The warning of the noncompete rule challenges
Law Dork has previously covered challenges to the Federal Trade Commission’s rule banning most noncompete restrictions, which was supposed to go into effect on September 4 but has been blocked nationwide by a federal district judge in Texas who was appointed to the court by Donald Trump.
However, the recent action in challenges to the rule did not come in that case. Instead, the news has come in two more narrow cases — one involving a tree services company north of Philadelphia and the other involving a Florida real estate broker.
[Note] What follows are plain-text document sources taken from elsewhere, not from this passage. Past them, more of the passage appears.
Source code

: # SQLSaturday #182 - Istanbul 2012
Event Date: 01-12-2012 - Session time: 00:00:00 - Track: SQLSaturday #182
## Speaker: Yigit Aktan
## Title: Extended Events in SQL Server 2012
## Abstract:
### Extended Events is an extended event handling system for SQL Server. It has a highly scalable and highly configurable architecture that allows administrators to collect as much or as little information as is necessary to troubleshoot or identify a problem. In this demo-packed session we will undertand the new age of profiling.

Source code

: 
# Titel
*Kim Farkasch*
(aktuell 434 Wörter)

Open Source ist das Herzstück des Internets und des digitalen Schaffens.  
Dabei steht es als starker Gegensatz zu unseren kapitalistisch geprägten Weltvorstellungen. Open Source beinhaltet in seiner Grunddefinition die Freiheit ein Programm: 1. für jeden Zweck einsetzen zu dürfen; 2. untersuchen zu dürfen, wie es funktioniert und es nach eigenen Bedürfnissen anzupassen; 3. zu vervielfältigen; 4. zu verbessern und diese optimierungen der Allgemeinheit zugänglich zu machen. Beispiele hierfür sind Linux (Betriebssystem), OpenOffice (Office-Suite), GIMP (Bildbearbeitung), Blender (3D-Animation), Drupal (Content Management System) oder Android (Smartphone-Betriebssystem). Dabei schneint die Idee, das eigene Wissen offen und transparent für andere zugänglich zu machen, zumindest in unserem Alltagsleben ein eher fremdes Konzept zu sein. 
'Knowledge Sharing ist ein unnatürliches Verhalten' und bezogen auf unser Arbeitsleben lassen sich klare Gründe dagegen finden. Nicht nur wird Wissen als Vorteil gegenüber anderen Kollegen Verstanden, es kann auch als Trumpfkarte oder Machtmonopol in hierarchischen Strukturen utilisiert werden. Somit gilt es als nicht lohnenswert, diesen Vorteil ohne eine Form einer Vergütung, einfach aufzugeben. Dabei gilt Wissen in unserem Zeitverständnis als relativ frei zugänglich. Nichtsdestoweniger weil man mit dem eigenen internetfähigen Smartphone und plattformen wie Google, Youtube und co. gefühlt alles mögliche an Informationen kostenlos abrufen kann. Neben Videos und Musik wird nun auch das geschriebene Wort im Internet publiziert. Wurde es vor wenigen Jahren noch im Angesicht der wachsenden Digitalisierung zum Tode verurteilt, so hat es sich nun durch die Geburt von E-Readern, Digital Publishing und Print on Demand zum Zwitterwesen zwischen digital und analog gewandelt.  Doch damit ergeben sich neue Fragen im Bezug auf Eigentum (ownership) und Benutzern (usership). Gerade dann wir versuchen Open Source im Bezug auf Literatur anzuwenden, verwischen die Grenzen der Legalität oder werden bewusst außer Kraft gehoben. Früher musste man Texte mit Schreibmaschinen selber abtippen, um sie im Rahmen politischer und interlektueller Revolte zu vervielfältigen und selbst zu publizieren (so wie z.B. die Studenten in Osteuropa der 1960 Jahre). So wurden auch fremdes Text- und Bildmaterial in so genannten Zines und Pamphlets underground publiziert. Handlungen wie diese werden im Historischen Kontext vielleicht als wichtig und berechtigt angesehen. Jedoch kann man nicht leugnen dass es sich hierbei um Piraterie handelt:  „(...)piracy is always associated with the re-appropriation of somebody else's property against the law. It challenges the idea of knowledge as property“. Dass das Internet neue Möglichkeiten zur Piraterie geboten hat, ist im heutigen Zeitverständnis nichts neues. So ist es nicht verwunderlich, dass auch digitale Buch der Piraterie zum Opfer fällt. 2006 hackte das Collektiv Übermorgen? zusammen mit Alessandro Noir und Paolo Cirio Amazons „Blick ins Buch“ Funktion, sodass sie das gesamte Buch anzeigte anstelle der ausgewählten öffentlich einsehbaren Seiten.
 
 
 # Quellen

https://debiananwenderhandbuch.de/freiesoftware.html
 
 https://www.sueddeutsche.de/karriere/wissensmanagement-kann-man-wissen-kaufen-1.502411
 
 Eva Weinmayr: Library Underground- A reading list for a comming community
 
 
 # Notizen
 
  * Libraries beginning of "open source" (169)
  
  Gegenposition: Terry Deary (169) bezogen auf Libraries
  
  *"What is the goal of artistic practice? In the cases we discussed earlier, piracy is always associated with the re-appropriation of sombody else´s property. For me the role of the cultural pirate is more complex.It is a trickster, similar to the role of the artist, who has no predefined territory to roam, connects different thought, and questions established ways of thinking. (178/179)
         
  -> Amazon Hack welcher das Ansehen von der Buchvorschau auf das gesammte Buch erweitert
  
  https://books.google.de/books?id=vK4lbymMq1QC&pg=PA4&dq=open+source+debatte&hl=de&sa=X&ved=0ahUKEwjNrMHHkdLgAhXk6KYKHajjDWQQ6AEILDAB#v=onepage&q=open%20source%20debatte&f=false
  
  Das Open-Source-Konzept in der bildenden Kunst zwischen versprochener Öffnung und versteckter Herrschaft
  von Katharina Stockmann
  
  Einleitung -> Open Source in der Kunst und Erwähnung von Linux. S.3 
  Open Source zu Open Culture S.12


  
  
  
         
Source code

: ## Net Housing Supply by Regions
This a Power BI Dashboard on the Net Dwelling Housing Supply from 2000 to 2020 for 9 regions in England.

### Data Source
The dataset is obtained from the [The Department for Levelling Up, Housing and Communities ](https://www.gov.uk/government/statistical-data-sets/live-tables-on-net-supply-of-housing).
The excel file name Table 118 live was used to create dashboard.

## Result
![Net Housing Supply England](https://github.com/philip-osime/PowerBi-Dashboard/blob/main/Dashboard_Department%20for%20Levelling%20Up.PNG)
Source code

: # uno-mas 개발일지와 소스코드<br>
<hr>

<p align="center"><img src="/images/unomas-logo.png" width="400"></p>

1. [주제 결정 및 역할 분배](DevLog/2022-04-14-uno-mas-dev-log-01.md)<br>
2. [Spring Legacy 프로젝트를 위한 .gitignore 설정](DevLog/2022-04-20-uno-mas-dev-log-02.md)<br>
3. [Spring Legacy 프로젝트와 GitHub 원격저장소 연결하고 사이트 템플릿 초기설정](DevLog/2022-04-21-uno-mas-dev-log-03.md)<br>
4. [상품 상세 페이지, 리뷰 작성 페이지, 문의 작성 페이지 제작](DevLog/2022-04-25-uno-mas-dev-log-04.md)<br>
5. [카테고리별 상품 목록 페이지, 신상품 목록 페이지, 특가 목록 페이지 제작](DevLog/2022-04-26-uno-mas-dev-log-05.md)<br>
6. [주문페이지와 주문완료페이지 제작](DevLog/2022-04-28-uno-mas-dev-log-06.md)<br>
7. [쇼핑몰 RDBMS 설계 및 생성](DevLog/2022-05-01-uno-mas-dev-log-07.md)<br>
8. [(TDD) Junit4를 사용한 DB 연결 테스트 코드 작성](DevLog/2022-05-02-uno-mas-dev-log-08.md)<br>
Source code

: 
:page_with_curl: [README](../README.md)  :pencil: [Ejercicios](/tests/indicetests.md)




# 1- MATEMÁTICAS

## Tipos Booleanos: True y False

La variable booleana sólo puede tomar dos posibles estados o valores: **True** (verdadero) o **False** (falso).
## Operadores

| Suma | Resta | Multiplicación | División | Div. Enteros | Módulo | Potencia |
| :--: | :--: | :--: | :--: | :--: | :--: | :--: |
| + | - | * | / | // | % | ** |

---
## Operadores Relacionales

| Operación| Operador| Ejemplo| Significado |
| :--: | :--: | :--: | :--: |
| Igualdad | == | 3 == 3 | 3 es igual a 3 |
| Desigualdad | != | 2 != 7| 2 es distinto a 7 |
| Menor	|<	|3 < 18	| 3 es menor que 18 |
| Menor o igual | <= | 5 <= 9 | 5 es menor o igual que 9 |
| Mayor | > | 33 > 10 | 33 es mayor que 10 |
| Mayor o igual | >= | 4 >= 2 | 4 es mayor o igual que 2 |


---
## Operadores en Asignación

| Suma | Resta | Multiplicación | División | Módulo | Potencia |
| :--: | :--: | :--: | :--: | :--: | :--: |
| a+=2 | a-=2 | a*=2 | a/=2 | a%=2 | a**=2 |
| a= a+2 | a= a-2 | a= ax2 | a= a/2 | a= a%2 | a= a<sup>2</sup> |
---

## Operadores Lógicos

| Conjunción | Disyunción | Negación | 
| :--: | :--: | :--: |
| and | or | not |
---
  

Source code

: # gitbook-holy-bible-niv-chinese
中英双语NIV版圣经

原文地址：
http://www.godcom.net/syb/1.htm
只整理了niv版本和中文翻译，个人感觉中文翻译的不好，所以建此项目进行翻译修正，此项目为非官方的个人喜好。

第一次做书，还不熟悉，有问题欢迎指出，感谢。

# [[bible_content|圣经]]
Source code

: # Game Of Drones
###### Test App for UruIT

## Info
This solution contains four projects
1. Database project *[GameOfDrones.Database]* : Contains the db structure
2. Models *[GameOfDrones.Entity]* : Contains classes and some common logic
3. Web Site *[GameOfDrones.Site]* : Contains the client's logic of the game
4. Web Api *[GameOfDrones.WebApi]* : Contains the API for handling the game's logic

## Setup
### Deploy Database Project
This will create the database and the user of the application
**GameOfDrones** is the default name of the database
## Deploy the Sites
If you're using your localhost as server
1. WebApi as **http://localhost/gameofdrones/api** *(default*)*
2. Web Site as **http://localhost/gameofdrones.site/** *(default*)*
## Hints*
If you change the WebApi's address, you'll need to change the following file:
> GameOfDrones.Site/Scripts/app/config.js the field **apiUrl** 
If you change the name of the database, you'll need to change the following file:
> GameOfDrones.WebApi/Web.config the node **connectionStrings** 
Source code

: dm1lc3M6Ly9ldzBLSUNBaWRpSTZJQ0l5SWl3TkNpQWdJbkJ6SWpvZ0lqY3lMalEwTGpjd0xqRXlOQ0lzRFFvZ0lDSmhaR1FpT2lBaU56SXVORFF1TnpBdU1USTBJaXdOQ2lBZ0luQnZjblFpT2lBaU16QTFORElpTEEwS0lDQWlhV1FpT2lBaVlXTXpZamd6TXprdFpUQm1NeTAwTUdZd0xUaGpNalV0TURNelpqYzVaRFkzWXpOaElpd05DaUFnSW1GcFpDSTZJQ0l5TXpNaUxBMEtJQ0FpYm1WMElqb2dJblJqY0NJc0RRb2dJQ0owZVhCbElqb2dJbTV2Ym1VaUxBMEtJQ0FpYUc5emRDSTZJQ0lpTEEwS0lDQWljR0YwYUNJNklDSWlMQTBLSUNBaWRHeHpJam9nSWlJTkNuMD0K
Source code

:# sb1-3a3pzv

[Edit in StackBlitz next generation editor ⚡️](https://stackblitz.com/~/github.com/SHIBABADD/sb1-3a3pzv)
After a district court judge blocked the rule solely as applied to the broker, the Justice Department filed its notice of appeal in the Florida case on September 24, a move that takes the rule to the U.S. Court of Appeals for the Eleventh Circuit.
Notably, the Justice Department is yet to file any similar notice in the Texas case, where U.S. District Judge Ada Brown’s nationwide order would be heard by the extremely conservative U.S. Court of Appeals for the Fifth Circuit.
In the tree services company case, things got much more complicated. After the district court denied the company’s request for a preliminary injunction, the company — ATS Tree Services, Inc. — asked for the lawsuit to be put on hold because the court in Texas had blocked the rule nationwide.
The lawyers from the Pacific Legal Foundation argued to U.S. District Judge Kelley Hodge:
Plaintiff ATS Tree Services, LLC (“ATS”) requests that the Court temporarily stay this case because the relief ATS is seeking—vacatur of the Federal Trade Commission’s Non-Compete Clause Rule, 89 Fed. Reg. 38,342 (May 7, 2024) (the “Final Rule”)—has already been ordered by the U.S. District Court for the Northern District of Texas. Because there is nothing to litigate at this time, a temporary stay would promote judicial economy without causing harm to any party.
Unsurprisingly, Hodge, a Biden appointee, did not respond well to this.
In an October 3 order, Hodge denied the request, writing that “the Court is persuaded by the FTC’s argument that granting the stay would give Plaintiff ‘two bites at the apple,’ by allowing Plaintiff to benefit from the Ryan injunction while preserving its ability to relitigate the issue in this case if the FTC appeals that case and is successful on appeal.“
It really was a wild request. As Hodge put it:
Allowing this case to move forward would not be an unreasonable or inefficient use of judicial resources. Most significantly, the Court believes that it has an obligation to hear cases before it and render its determination after thoughtful deliberation based on the facts and the law, thereby providing its analysis to higher courts, litigants and the public.
This is undoubtedly the right result, since Hodge has no control over Brown and her order. Pacific Legal Foundation’s request for ATS, had it been granted, would have been quite an escalation in the effort to effectively judge-shop rule challenges by filing lawsuits in multiple jurisdictions. If they had their way, one nationwide injunction would stop all judges with contrary opinions from even ruling in other cases.
When they were going to be forced to continue their litigation, ATS — the very next day — filed a notice that they were voluntarily dismissing the lawsuit altogether.
And yet, because of Brown’s ruling, the rule remains blocked for them as well.
What a system!
Ultimately, this is yet another warning of the problems with nationwide injunctions. And with the Northern District of Texas.